Home

Awesome

Introduction

DataPilot is an AI teammate for engineers to ensure best practices in their SQL and dbt projects. DataPilot can be integrated into local environments to help identify potential issues early. It can also be integrated into Git and CI/CD to ensure certain standards are followed for data projects at the organizational level.

Here are a few key insights, the full list of insights is available below.

  1. High Source or model fanouts
  2. Hard code references
  3. Unused or duplicate sources
  4. Downstream / source / staging model dependency checks
  5. Missing tests or documentation

Setup

Required Python Version: Python 3.7 or higher.

DataPilot is available as a Python package and can be easily installed using pip.

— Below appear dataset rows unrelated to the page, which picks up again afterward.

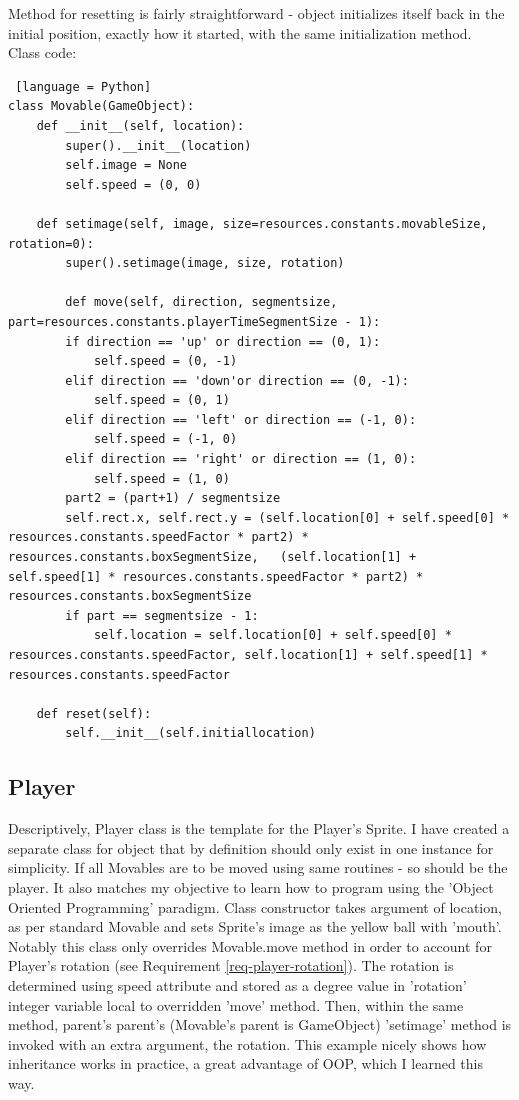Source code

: \documentclass[11pt,a4paper,notitlepage]{report}
\newcommand{\dsubsection}[1]{\FloatBarrier \subsection{#1}}
\begin{document}
				Method for resetting is fairly straightforward - object initializes itself back in the initial position, exactly how it started, with the same initialization method.\\
				Class code:
				\begin{lstlisting} [language = Python]
class Movable(GameObject):
	def __init__(self, location):
		super().__init__(location)
		self.image = None
		self.speed = (0, 0)
		
	def setimage(self, image, size=resources.constants.movableSize, rotation=0):
		super().setimage(image, size, rotation)
	
		def move(self, direction, segmentsize, part=resources.constants.playerTimeSegmentSize - 1):
		if direction == 'up' or direction == (0, 1):
			self.speed = (0, -1)
		elif direction == 'down'or direction == (0, -1):
			self.speed = (0, 1)
		elif direction == 'left' or direction == (-1, 0):
			self.speed = (-1, 0)
		elif direction == 'right' or direction == (1, 0):
			self.speed = (1, 0)
		part2 = (part+1) / segmentsize
		self.rect.x, self.rect.y = (self.location[0] + self.speed[0] * resources.constants.speedFactor * part2) * resources.constants.boxSegmentSize,	(self.location[1] + self.speed[1] * resources.constants.speedFactor * part2) * resources.constants.boxSegmentSize
		if part == segmentsize - 1:
			self.location = self.location[0] + self.speed[0] * resources.constants.speedFactor, self.location[1] + self.speed[1] * resources.constants.speedFactor
	
	def reset(self):
		self.__init__(self.initiallocation)
				\end{lstlisting}
			\dsubsection{Player}
				Descriptively, Player class is the template for the Player's Sprite. I have created a separate class for object that by definition should only exist in one instance for simplicity. If all Movables are to be moved using same routines - so should be the player. It also matches my objective to learn how to program using the 'Object Oriented Programming' paradigm. 
				Class constructor takes argument of location, as per standard Movable and sets Sprite's image as the yellow ball with 'mouth'.
				Notably this class only overrides Movable.move method in order to account for Player's rotation (see Requirement \ref{req-player-rotation}). The rotation is determined using speed attribute and stored as a degree value in 'rotation' integer variable local to overridden 'move' method. Then, within the same method, parent's parent's (Movable's parent is GameObject) 'setimage' method is invoked with an extra argument, the rotation. This example nicely shows how inheritance works in practice, a great advantage of OOP, which I learned this way.\\
\end{document}
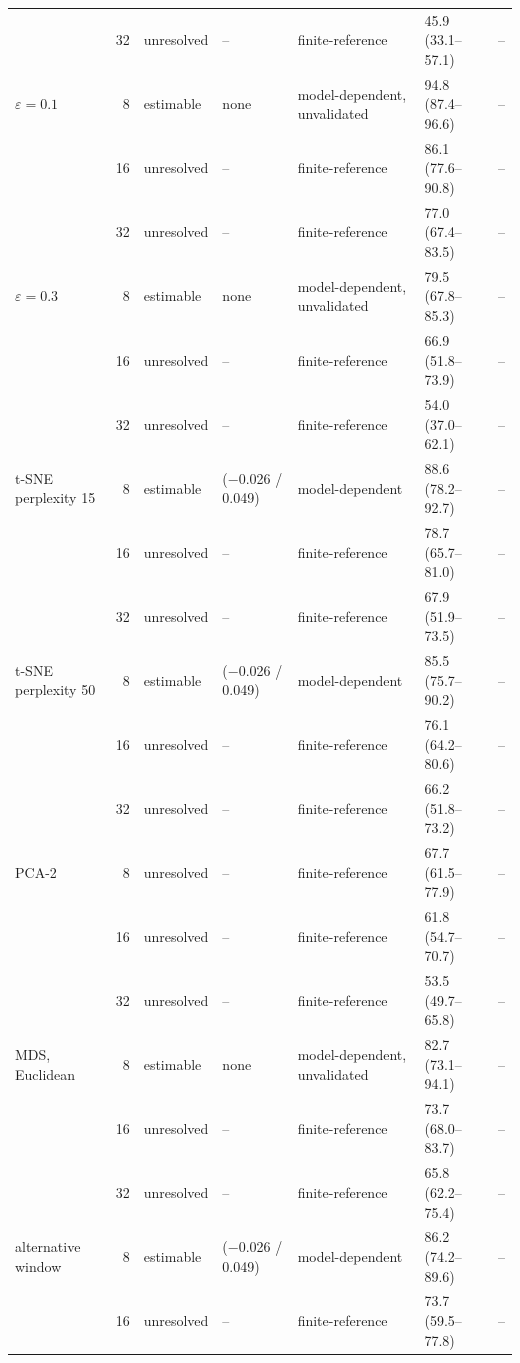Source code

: \documentclass[11pt]{article}
\begin{document}
{\begin{longtable}{>{\raggedright\arraybackslash}p{3.0cm}rl>{\raggedright\arraybackslash}p{2.3cm}>{\raggedright\arraybackslash}p{2.1cm}ll}
 & 32 & unresolved & -- & finite-reference & 45.9 (33.1--57.1) & -- \\
\addlinespace
$\varepsilon=0.1$ & 8 & estimable & none & model-dependent, unvalidated & 94.8 (87.4--96.6) & -- \\
 & 16 & unresolved & -- & finite-reference & 86.1 (77.6--90.8) & -- \\
 & 32 & unresolved & -- & finite-reference & 77.0 (67.4--83.5) & -- \\
\addlinespace
$\varepsilon=0.3$ & 8 & estimable & none & model-dependent, unvalidated & 79.5 (67.8--85.3) & -- \\
 & 16 & unresolved & -- & finite-reference & 66.9 (51.8--73.9) & -- \\
 & 32 & unresolved & -- & finite-reference & 54.0 (37.0--62.1) & -- \\
\addlinespace
t-SNE perplexity 15 & 8 & estimable & 3 ($-$0.026 / 0.049) & model-dependent & 88.6 (78.2--92.7) & -- \\
 & 16 & unresolved & -- & finite-reference & 78.7 (65.7--81.0) & -- \\
 & 32 & unresolved & -- & finite-reference & 67.9 (51.9--73.5) & -- \\
\addlinespace
t-SNE perplexity 50 & 8 & estimable & 3 ($-$0.026 / 0.049) & model-dependent & 85.5 (75.7--90.2) & -- \\
 & 16 & unresolved & -- & finite-reference & 76.1 (64.2--80.6) & -- \\
 & 32 & unresolved & -- & finite-reference & 66.2 (51.8--73.2) & -- \\
\addlinespace
PCA-2 & 8 & unresolved & -- & finite-reference & 67.7 (61.5--77.9) & -- \\
 & 16 & unresolved & -- & finite-reference & 61.8 (54.7--70.7) & -- \\
 & 32 & unresolved & -- & finite-reference & 53.5 (49.7--65.8) & -- \\
\addlinespace
MDS, Euclidean & 8 & estimable & none & model-dependent, unvalidated & 82.7 (73.1--94.1) & -- \\
 & 16 & unresolved & -- & finite-reference & 73.7 (68.0--83.7) & -- \\
 & 32 & unresolved & -- & finite-reference & 65.8 (62.2--75.4) & -- \\
\addlinespace
alternative window & 8 & estimable & 3 ($-$0.026 / 0.049) & model-dependent & 86.2 (74.2--89.6) & -- \\
 & 16 & unresolved & -- & finite-reference & 73.7 (59.5--77.8) & -- \\

\end{longtable}}
\end{document}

pip install altimate-datapilot-cli

Usage

To check the project health of your dbt project, use the following command in the format below:

datapilot dbt project-health --manifest-path [path_to_manifest] --catalog-path [path_to_catalog] --config-path [path_to_config]

Replace [path_to_manifest] and [path_to_catalog] with the actual paths to your dbt project's manifest and catalog files. These files are typically generated by dbt and contain essential metadata about your dbt project.

The [--catalog-path] is an optional argument. If you don't specify a catalog path, the tool will skip some insights that require the catalog file.

The [--config-path] is an optional argument. You can provide a yaml file with overrides for the default behavior of the insights.

Generating Manifest and Catalog Files for dbt Projects

  1. Generate Manifest File (manifest.json). Open your dbt project's root directory in a terminal or command prompt. Run dbt compile. This command generates manifest.json in the target folder under your dbt project directory structure.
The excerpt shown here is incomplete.